Olivia was sure that the dean was the one interceding on the University’s behalf because she was an expert on Elvish culture. The woman, however, ignored Olivia and the Wyverns and tried to interact solely with Forest Moss. The dean spoke rapid fire High Elvish, which Olivia didn’t understand. Forest Moss stared at the woman, confusion growing on his face.
All her life Olivia had people tell her to shut up and stay invisible. Her mother had told her “be a little ghost” until Olivia cut eyeholes in a bed sheet and wore it around the house, moaning. Her experience last night at The O and later with the janitor had taught her that the male elves all expected her to lead. It was at once frightening and intoxicating. It made sense why Forest Moss deferred to her, but why the Wyverns? Were they waiting for her to make a mistake so huge that they could rightfully kill her for it? Certainly that level of pettiness was what she’d learn to expect from “holy” people.
The dean carried on at length in High Elvish, which Olivia didn’t know.
“Oh, please, stop that,” Olivia finally snapped in Low Elvish.
The dean glanced at Olivia for the first time. “Forgiveness?”

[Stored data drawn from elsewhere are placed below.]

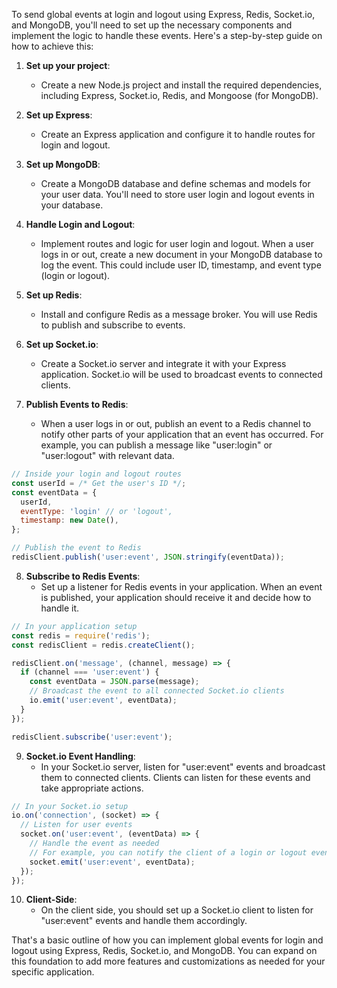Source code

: To send global events at login and logout using Express, Redis, Socket.io, and MongoDB, you'll need to set up the necessary components and implement the logic to handle these events. Here's a step-by-step guide on how to achieve this:

1. **Set up your project**:
   - Create a new Node.js project and install the required dependencies, including Express, Socket.io, Redis, and Mongoose (for MongoDB).

2. **Set up Express**:
   - Create an Express application and configure it to handle routes for login and logout.

3. **Set up MongoDB**:
   - Create a MongoDB database and define schemas and models for your user data. You'll need to store user login and logout events in your database.

4. **Handle Login and Logout**:
   - Implement routes and logic for user login and logout. When a user logs in or out, create a new document in your MongoDB database to log the event. This could include user ID, timestamp, and event type (login or logout).

5. **Set up Redis**:
   - Install and configure Redis as a message broker. You will use Redis to publish and subscribe to events.

6. **Set up Socket.io**:
   - Create a Socket.io server and integrate it with your Express application. Socket.io will be used to broadcast events to connected clients.

7. **Publish Events to Redis**:
   - When a user logs in or out, publish an event to a Redis channel to notify other parts of your application that an event has occurred. For example, you can publish a message like "user:login" or "user:logout" with relevant data.

```javascript
// Inside your login and logout routes
const userId = /* Get the user's ID */;
const eventData = {
  userId,
  eventType: 'login' // or 'logout',
  timestamp: new Date(),
};

// Publish the event to Redis
redisClient.publish('user:event', JSON.stringify(eventData));
```

8. **Subscribe to Redis Events**:
   - Set up a listener for Redis events in your application. When an event is published, your application should receive it and decide how to handle it.

```javascript
// In your application setup
const redis = require('redis');
const redisClient = redis.createClient();

redisClient.on('message', (channel, message) => {
  if (channel === 'user:event') {
    const eventData = JSON.parse(message);
    // Broadcast the event to all connected Socket.io clients
    io.emit('user:event', eventData);
  }
});

redisClient.subscribe('user:event');
```

9. **Socket.io Event Handling**:
   - In your Socket.io server, listen for "user:event" events and broadcast them to connected clients. Clients can listen for these events and take appropriate actions.

```javascript
// In your Socket.io setup
io.on('connection', (socket) => {
  // Listen for user events
  socket.on('user:event', (eventData) => {
    // Handle the event as needed
    // For example, you can notify the client of a login or logout event
    socket.emit('user:event', eventData);
  });
});
```

10. **Client-Side**:
    - On the client side, you should set up a Socket.io client to listen for "user:event" events and handle them accordingly.

That's a basic outline of how you can implement global events for login and logout using Express, Redis, Socket.io, and MongoDB. You can expand on this foundation to add more features and customizations as needed for your specific application.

“I’m Forest Moss’ domi. He doesn’t understand human customs and technology so you’re going to have to deal with me and I don’t speak High Elvish.”
The dean glanced at her forehead where Forest Moss had marked her with the dau. Her gaze dropped down, taking all of Olivia in. Her dismay was clear on her face. “How old are you? Do your parents know what you’re doing?”

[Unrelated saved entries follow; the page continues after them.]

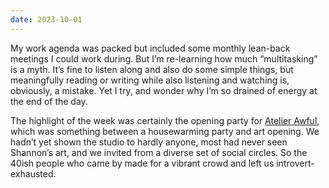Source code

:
 ```yaml
---
date: 2023-10-01
---
```


My work agenda was packed but included some monthly lean-back meetings I could work during. But I’m re-learning how much “multitasking” is a myth. It’s fine to listen along and also do some simple things, but meaningfully reading or writing while also listening and watching is, obviously, a mistake. Yet I try, and wonder why I’m so drained of energy at the end of the day.

The highlight of the week was certainly the opening party for [Atelier Awful](https://awful.amsterdam/), which was something between a housewarming party and art opening. We hadn’t yet shown the studio to hardly anyone, most had never seen Shannon’s art, and we invited from a diverse set of social circles. So the 40ish people who came by made for a vibrant crowd and left us introvert-exhausted.
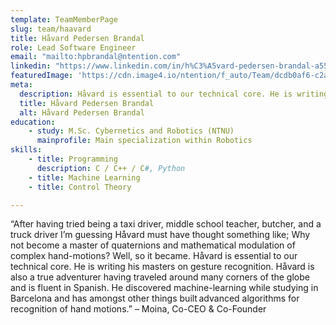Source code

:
 ```yaml
---
template: TeamMemberPage
slug: team/haavard
title: Håvard Pedersen Brandal
role: Lead Software Engineer
email: "mailto:hpbrandal@ntention.com"
linkedin: "https://www.linkedin.com/in/h%C3%A5vard-pedersen-brandal-a5587a160/"
featuredImage: 'https://cdn.image4.io/ntention/f_auto/Team/dcdb0af6-c2a8-4dfa-a47e-35099cad940c.Jpeg'
meta:
  description: Håvard is essential to our technical core. He is writing his masters on gesture recognition. Håvard is also a true adventurer having traveled around …
  title: Håvard Pedersen Brandal
  alt: Håvard Pedersen Brandal
education:
    - study: M.Sc. Cybernetics and Robotics (NTNU)
      mainprofile: Main specialization within Robotics
skills:
    - title: Programming
      description: C / C++ / C#, Python
    - title: Machine Learning
    - title: Control Theory

---
```

<!BIO>
“After having tried being a taxi driver, middle school teacher, butcher, and a truck driver I’m guessing Håvard must have thought something like; Why not become a master of quaternions and mathematical modulation of complex hand-motions? Well, so it became. Håvard is essential to our technical core. He is writing his masters on gesture recognition. Håvard is also a true adventurer having traveled around many corners of the globe and is fluent in Spanish. He discovered machine-learning while studying in Barcelona and has amongst other things built advanced algorithms for recognition of hand motions.” – Moina, Co-CEO & Co-Founder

Olivia couldn’t lie with the elves listening in so she ignored the question. “Our house collapsed. We need temporary shelter.”
The dean opened her mouth and then reconsidered whatever she was going to say and closed it. She studied Olivia for a silent minute. “Until the middle of June, I had no idea who Tinker was,” the dean said in English. “I’m told that she was quite well known with the hoverbike racing fans. The last two months has been an education on how much the elves hold that teenage girl in esteem. The entire tengu race has gone from hated enemies to trusted allies by her word alone. It is compelling evidence that any young inexperienced female who gains the position of domi can be a power to be reckoned with. That said, Tinker is domi for the head of the Wind Clan, deep in their territory. I believe it would be a mistake for you to assume that you wield similar level of command among the elves.”

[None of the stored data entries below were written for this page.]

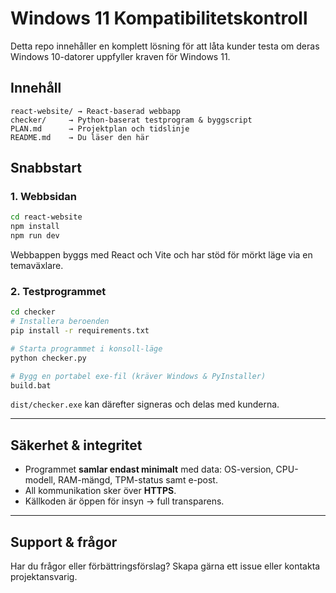 # Windows 11 Kompatibilitetskontroll

Detta repo innehåller en komplett lösning för att låta kunder testa om deras Windows 10-datorer uppfyller kraven för Windows 11.

## Innehåll

```
react-website/ → React-baserad webbapp
checker/     → Python-baserat testprogram & byggscript
PLAN.md      → Projektplan och tidslinje
README.md    → Du läser den här
```

## Snabbstart

### 1. Webbsidan

```bash
cd react-website
npm install
npm run dev
```

Webbappen byggs med React och Vite och har stöd för mörkt läge via en temaväxlare.

### 2. Testprogrammet

```bash
cd checker
# Installera beroenden
pip install -r requirements.txt

# Starta programmet i konsoll-läge
python checker.py

# Bygg en portabel exe-fil (kräver Windows & PyInstaller)
build.bat
```

`dist/checker.exe` kan därefter signeras och delas med kunderna.

---
## Säkerhet & integritet

* Programmet **samlar endast minimalt** med data: OS-version, CPU-modell, RAM-mängd, TPM-status samt e-post.
* All kommunikation sker över **HTTPS**.
* Källkoden är öppen för insyn → full transparens.

---
## Support & frågor

Har du frågor eller förbättringsförslag? Skapa gärna ett issue eller kontakta projektansvarig.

“I assume nothing.” Olivia was very aware of her ignorance. “But it’s kind of rude to come busting into here, getting all high and mighty, when you haven’t even told me who you are.”
“I’m Dr. Agnes Fisher, Dean of Elvish Studies. And I’m sorry, but I need to ask you to leave. I heard what Forest Moss did at Kaufmann’s; blowing up all those child mannequins. We’re responsible for the safety of our students. We can’t…”
“What students?” Anger made Olivia raise her voice. “You went on summer break just before the gate failed and you delayed fall registration because of the war.” She flung out her hand to point at the empty Commons Room behind Fisher. “There’s no one here!”
“What is wrong?” Forest Moss raised his hand, cocking his fingers. “What did she say?”
“Nothing is wrong.” Olivia hugged him. “Hush. Everything is fine. I’m still exhausted from last night and it makes me short tempered.”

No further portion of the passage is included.